Assigned task:
Write out each record below exactly, but not the pictures.

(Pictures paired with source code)
+---+

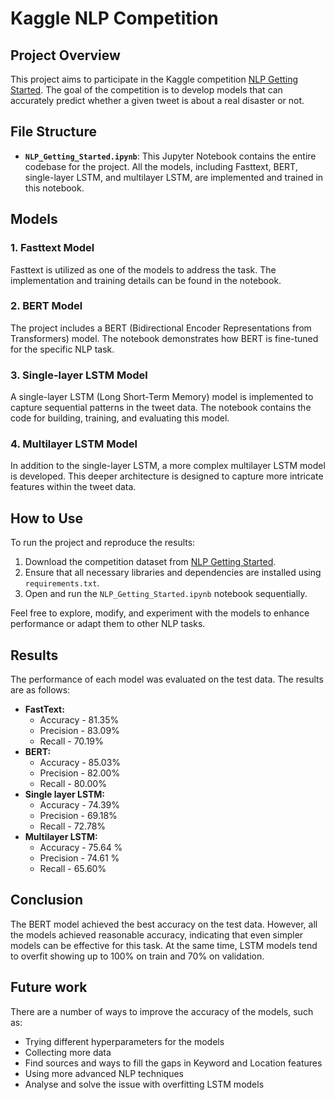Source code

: # Kaggle NLP Competition

## Project Overview

This project aims to participate in the Kaggle competition [NLP Getting Started](https://www.kaggle.com/competitions/nlp-getting-started). The goal of the competition is to develop models that can accurately predict whether a given tweet is about a real disaster or not.

## File Structure

- **`NLP_Getting_Started.ipynb`**: This Jupyter Notebook contains the entire codebase for the project. All the models, including Fasttext, BERT, single-layer LSTM, and multilayer LSTM, are implemented and trained in this notebook.

## Models

### 1. Fasttext Model

Fasttext is utilized as one of the models to address the task. The implementation and training details can be found in the notebook.

### 2. BERT Model

The project includes a BERT (Bidirectional Encoder Representations from Transformers) model. The notebook demonstrates how BERT is fine-tuned for the specific NLP task.

### 3. Single-layer LSTM Model

A single-layer LSTM (Long Short-Term Memory) model is implemented to capture sequential patterns in the tweet data. The notebook contains the code for building, training, and evaluating this model.

### 4. Multilayer LSTM Model

In addition to the single-layer LSTM, a more complex multilayer LSTM model is developed. This deeper architecture is designed to capture more intricate features within the tweet data.

## How to Use

To run the project and reproduce the results:

1. Download the competition dataset from [NLP Getting Started](https://www.kaggle.com/competitions/nlp-getting-started).
2. Ensure that all necessary libraries and dependencies are installed using `requirements.txt`.
3. Open and run the `NLP_Getting_Started.ipynb` notebook sequentially.

Feel free to explore, modify, and experiment with the models to enhance performance or adapt them to other NLP tasks.

## Results

The performance of each model was evaluated on the test data. The results are as follows:

* **FastText:** 
  * Accuracy  - 81.35% 
  * Precision - 83.09%
  * Recall    - 70.19% 
* **BERT:** 
  * Accuracy  - 85.03% 
  * Precision - 82.00%
  * Recall    - 80.00% 
* **Single layer LSTM:** 
  * Accuracy  - 74.39% 
  * Precision - 69.18%
  * Recall    - 72.78% 
* **Multilayer LSTM:** 
  * Accuracy  - 75.64 % 
  * Precision - 74.61 %
  * Recall    - 65.60% 


## Conclusion

The BERT model achieved the best accuracy on the test data. However, all the models achieved reasonable accuracy, indicating that even simpler models can be effective for this task. At the same time, LSTM models tend to overfit showing up to 100% on train and 70% on validation. 

## Future work

There are a number of ways to improve the accuracy of the models, such as:

* Trying different hyperparameters for the models
* Collecting more data
* Find sources and ways to fill the gaps in Keyword and Location features
* Using more advanced NLP techniques
* Analyse and solve the issue with overfitting LSTM models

+---+

Output:
Source code

: # Kaggle NLP Competition

## Project Overview

This project aims to participate in the Kaggle competition [NLP Getting Started](https://www.kaggle.com/competitions/nlp-getting-started). The goal of the competition is to develop models that can accurately predict whether a given tweet is about a real disaster or not.

## File Structure

- **`NLP_Getting_Started.ipynb`**: This Jupyter Notebook contains the entire codebase for the project. All the models, including Fasttext, BERT, single-layer LSTM, and multilayer LSTM, are implemented and trained in this notebook.

## Models

### 1. Fasttext Model

Fasttext is utilized as one of the models to address the task. The implementation and training details can be found in the notebook.

### 2. BERT Model

The project includes a BERT (Bidirectional Encoder Representations from Transformers) model. The notebook demonstrates how BERT is fine-tuned for the specific NLP task.

### 3. Single-layer LSTM Model

A single-layer LSTM (Long Short-Term Memory) model is implemented to capture sequential patterns in the tweet data. The notebook contains the code for building, training, and evaluating this model.

### 4. Multilayer LSTM Model

In addition to the single-layer LSTM, a more complex multilayer LSTM model is developed. This deeper architecture is designed to capture more intricate features within the tweet data.

## How to Use

To run the project and reproduce the results:

1. Download the competition dataset from [NLP Getting Started](https://www.kaggle.com/competitions/nlp-getting-started).
2. Ensure that all necessary libraries and dependencies are installed using `requirements.txt`.
3. Open and run the `NLP_Getting_Started.ipynb` notebook sequentially.

Feel free to explore, modify, and experiment with the models to enhance performance or adapt them to other NLP tasks.

## Results

The performance of each model was evaluated on the test data. The results are as follows:

* **FastText:** 
  * Accuracy  - 81.35% 
  * Precision - 83.09%
  * Recall    - 70.19% 
* **BERT:** 
  * Accuracy  - 85.03% 
  * Precision - 82.00%
  * Recall    - 80.00% 
* **Single layer LSTM:** 
  * Accuracy  - 74.39% 
  * Precision - 69.18%
  * Recall    - 72.78% 
* **Multilayer LSTM:** 
  * Accuracy  - 75.64 % 
  * Precision - 74.61 %
  * Recall    - 65.60% 


## Conclusion

The BERT model achieved the best accuracy on the test data. However, all the models achieved reasonable accuracy, indicating that even simpler models can be effective for this task. At the same time, LSTM models tend to overfit showing up to 100% on train and 70% on validation. 

## Future work

There are a number of ways to improve the accuracy of the models, such as:

* Trying different hyperparameters for the models
* Collecting more data
* Find sources and ways to fill the gaps in Keyword and Location features
* Using more advanced NLP techniques
* Analyse and solve the issue with overfitting LSTM models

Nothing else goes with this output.